I found Tim Dlugos’s poems by accident. While browsing through library stacks at Yale University one autumn afternoon in 2006, I stumbled upon his long poem “G-9” (only a portion of which is set here) and was engrossed. The idea for this piece was born, an idea that developed slowly over eight years. Throughout my musical life, I have found inspiration in the many cantatas of J.S. Bach, and I wanted to use echoes of Bach’s world to create a sacred space around these powerful words.

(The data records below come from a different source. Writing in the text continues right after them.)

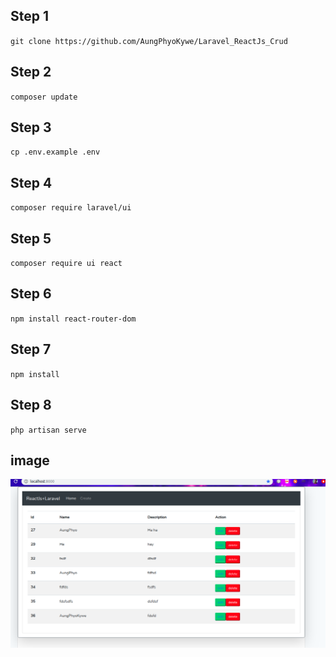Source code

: ## Step 1

`git clone https://github.com/AungPhyoKywe/Laravel_ReactJs_Crud`

## Step 2

`composer update`

## Step 3

`cp .env.example .env`

## Step 4

`composer require laravel/ui`

## Step 5

`composer require ui react`

## Step 6

`npm install react-router-dom`

## Step 7

`npm install`

## Step 8

`php artisan serve`

## image 

<img src="https://github.com/AungPhyoKywe/Laravel_ReactJs_Crud/blob/master/Screenshot%20from%202020-03-22%2018-31-56.png">
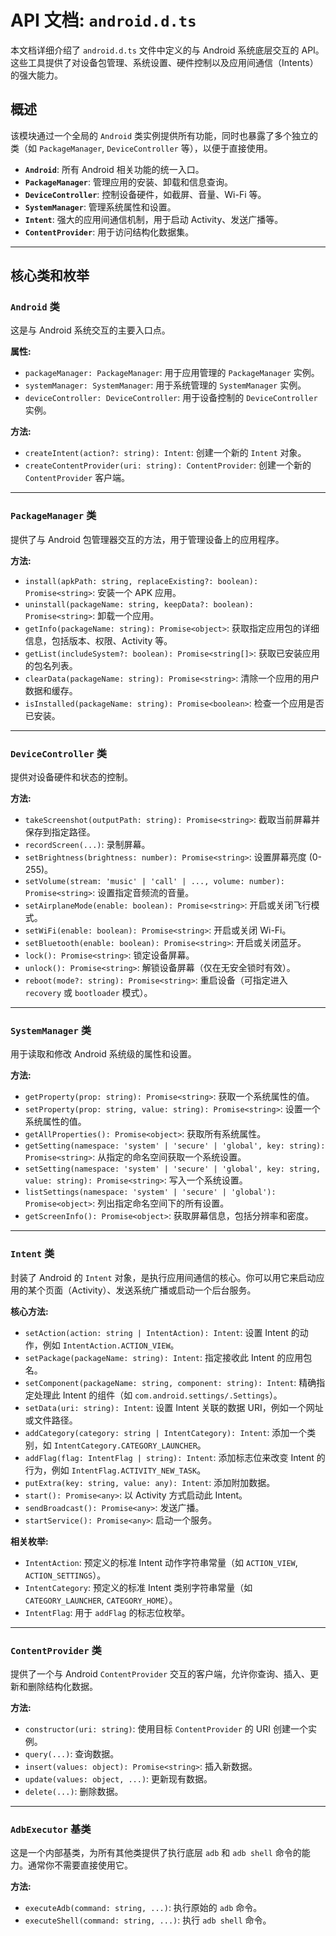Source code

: # API 文档: `android.d.ts`

本文档详细介绍了 `android.d.ts` 文件中定义的与 Android 系统底层交互的 API。这些工具提供了对设备包管理、系统设置、硬件控制以及应用间通信（Intents）的强大能力。

## 概述

该模块通过一个全局的 `Android` 类实例提供所有功能，同时也暴露了多个独立的类（如 `PackageManager`, `DeviceController` 等），以便于直接使用。

-   **`Android`**: 所有 Android 相关功能的统一入口。
-   **`PackageManager`**: 管理应用的安装、卸载和信息查询。
-   **`DeviceController`**: 控制设备硬件，如截屏、音量、Wi-Fi 等。
-   **`SystemManager`**: 管理系统属性和设置。
-   **`Intent`**: 强大的应用间通信机制，用于启动 Activity、发送广播等。
-   **`ContentProvider`**: 用于访问结构化数据集。

---

## 核心类和枚举

### `Android` 类

这是与 Android 系统交互的主要入口点。

**属性:**

-   `packageManager: PackageManager`: 用于应用管理的 `PackageManager` 实例。
-   `systemManager: SystemManager`: 用于系统管理的 `SystemManager` 实例。
-   `deviceController: DeviceController`: 用于设备控制的 `DeviceController` 实例。

**方法:**

-   `createIntent(action?: string): Intent`: 创建一个新的 `Intent` 对象。
-   `createContentProvider(uri: string): ContentProvider`: 创建一个新的 `ContentProvider` 客户端。

---

### `PackageManager` 类

提供了与 Android 包管理器交互的方法，用于管理设备上的应用程序。

**方法:**

-   `install(apkPath: string, replaceExisting?: boolean): Promise<string>`: 安装一个 APK 应用。
-   `uninstall(packageName: string, keepData?: boolean): Promise<string>`: 卸载一个应用。
-   `getInfo(packageName: string): Promise<object>`: 获取指定应用包的详细信息，包括版本、权限、Activity 等。
-   `getList(includeSystem?: boolean): Promise<string[]>`: 获取已安装应用的包名列表。
-   `clearData(packageName: string): Promise<string>`: 清除一个应用的用户数据和缓存。
-   `isInstalled(packageName: string): Promise<boolean>`: 检查一个应用是否已安装。

---

### `DeviceController` 类

提供对设备硬件和状态的控制。

**方法:**

-   `takeScreenshot(outputPath: string): Promise<string>`: 截取当前屏幕并保存到指定路径。
-   `recordScreen(...)`: 录制屏幕。
-   `setBrightness(brightness: number): Promise<string>`: 设置屏幕亮度 (0-255)。
-   `setVolume(stream: 'music' | 'call' | ..., volume: number): Promise<string>`: 设置指定音频流的音量。
-   `setAirplaneMode(enable: boolean): Promise<string>`: 开启或关闭飞行模式。
-   `setWiFi(enable: boolean): Promise<string>`: 开启或关闭 Wi-Fi。
-   `setBluetooth(enable: boolean): Promise<string>`: 开启或关闭蓝牙。
-   `lock(): Promise<string>`: 锁定设备屏幕。
-   `unlock(): Promise<string>`: 解锁设备屏幕（仅在无安全锁时有效）。
-   `reboot(mode?: string): Promise<string>`: 重启设备（可指定进入 `recovery` 或 `bootloader` 模式）。

---

### `SystemManager` 类

用于读取和修改 Android 系统级的属性和设置。

**方法:**

-   `getProperty(prop: string): Promise<string>`: 获取一个系统属性的值。
-   `setProperty(prop: string, value: string): Promise<string>`: 设置一个系统属性的值。
-   `getAllProperties(): Promise<object>`: 获取所有系统属性。
-   `getSetting(namespace: 'system' | 'secure' | 'global', key: string): Promise<string>`: 从指定的命名空间获取一个系统设置。
-   `setSetting(namespace: 'system' | 'secure' | 'global', key: string, value: string): Promise<string>`: 写入一个系统设置。
-   `listSettings(namespace: 'system' | 'secure' | 'global'): Promise<object>`: 列出指定命名空间下的所有设置。
-   `getScreenInfo(): Promise<object>`: 获取屏幕信息，包括分辨率和密度。

---

### `Intent` 类

封装了 Android 的 `Intent` 对象，是执行应用间通信的核心。你可以用它来启动应用的某个页面（Activity）、发送系统广播或启动一个后台服务。

**核心方法:**

-   `setAction(action: string | IntentAction): Intent`: 设置 Intent 的动作，例如 `IntentAction.ACTION_VIEW`。
-   `setPackage(packageName: string): Intent`: 指定接收此 Intent 的应用包名。
-   `setComponent(packageName: string, component: string): Intent`: 精确指定处理此 Intent 的组件（如 `com.android.settings/.Settings`）。
-   `setData(uri: string): Intent`: 设置 Intent 关联的数据 URI，例如一个网址或文件路径。
-   `addCategory(category: string | IntentCategory): Intent`: 添加一个类别，如 `IntentCategory.CATEGORY_LAUNCHER`。
-   `addFlag(flag: IntentFlag | string): Intent`: 添加标志位来改变 Intent 的行为，例如 `IntentFlag.ACTIVITY_NEW_TASK`。
-   `putExtra(key: string, value: any): Intent`: 添加附加数据。
-   `start(): Promise<any>`: 以 Activity 方式启动此 Intent。
-   `sendBroadcast(): Promise<any>`: 发送广播。
-   `startService(): Promise<any>`: 启动一个服务。

**相关枚举:**

-   `IntentAction`: 预定义的标准 Intent 动作字符串常量（如 `ACTION_VIEW`, `ACTION_SETTINGS`）。
-   `IntentCategory`: 预定义的标准 Intent 类别字符串常量（如 `CATEGORY_LAUNCHER`, `CATEGORY_HOME`）。
-   `IntentFlag`: 用于 `addFlag` 的标志位枚举。

---

### `ContentProvider` 类

提供了一个与 Android `ContentProvider` 交互的客户端，允许你查询、插入、更新和删除结构化数据。

**方法:**

-   `constructor(uri: string)`: 使用目标 `ContentProvider` 的 URI 创建一个实例。
-   `query(...)`: 查询数据。
-   `insert(values: object): Promise<string>`: 插入新数据。
-   `update(values: object, ...)`: 更新现有数据。
-   `delete(...)`: 删除数据。

---

### `AdbExecutor` 基类

这是一个内部基类，为所有其他类提供了执行底层 `adb` 和 `adb shell` 命令的能力。通常你不需要直接使用它。

**方法:**

-   `executeAdb(command: string, ...)`: 执行原始的 `adb` 命令。
-   `executeShell(command: string, ...)`: 执行 `adb shell` 命令。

The Far West charts a trajectory from disease and darkness to reconciliation and light. A scene of sickness, fear, and helplessness is set in the first movements, from the tangled counterpoint of the opening chorus, “October” to the explosive music of “Retrovir” (named after the brand-name of the first AIDS drug, AZT). In the central movement, “The Far West” Dlugos begins to confront his own death through the image of the western edge of North America, where cliffs fall off into water, and where the sun disappears over the horizon. In “G-9”, written while he was a patient at Roosevelt Hospital in New York City, Dlugos describes his hopes for death, images of light and gentleness that are further explored in the intimate “Note to Michael.”
I chose to end this piece with George Herbert’s poem, “Heaven.” Herbert, another poet-priest, and another man who died too young just shy of 40, explores the idea of life after death through a conversation between a voice and its echo. Here, I imagine the voice of Tim Dlugos speaking back to us from that place where he has found “Light, joy, and leisure.” The ending is not a happy one, but it’s a hopeful one.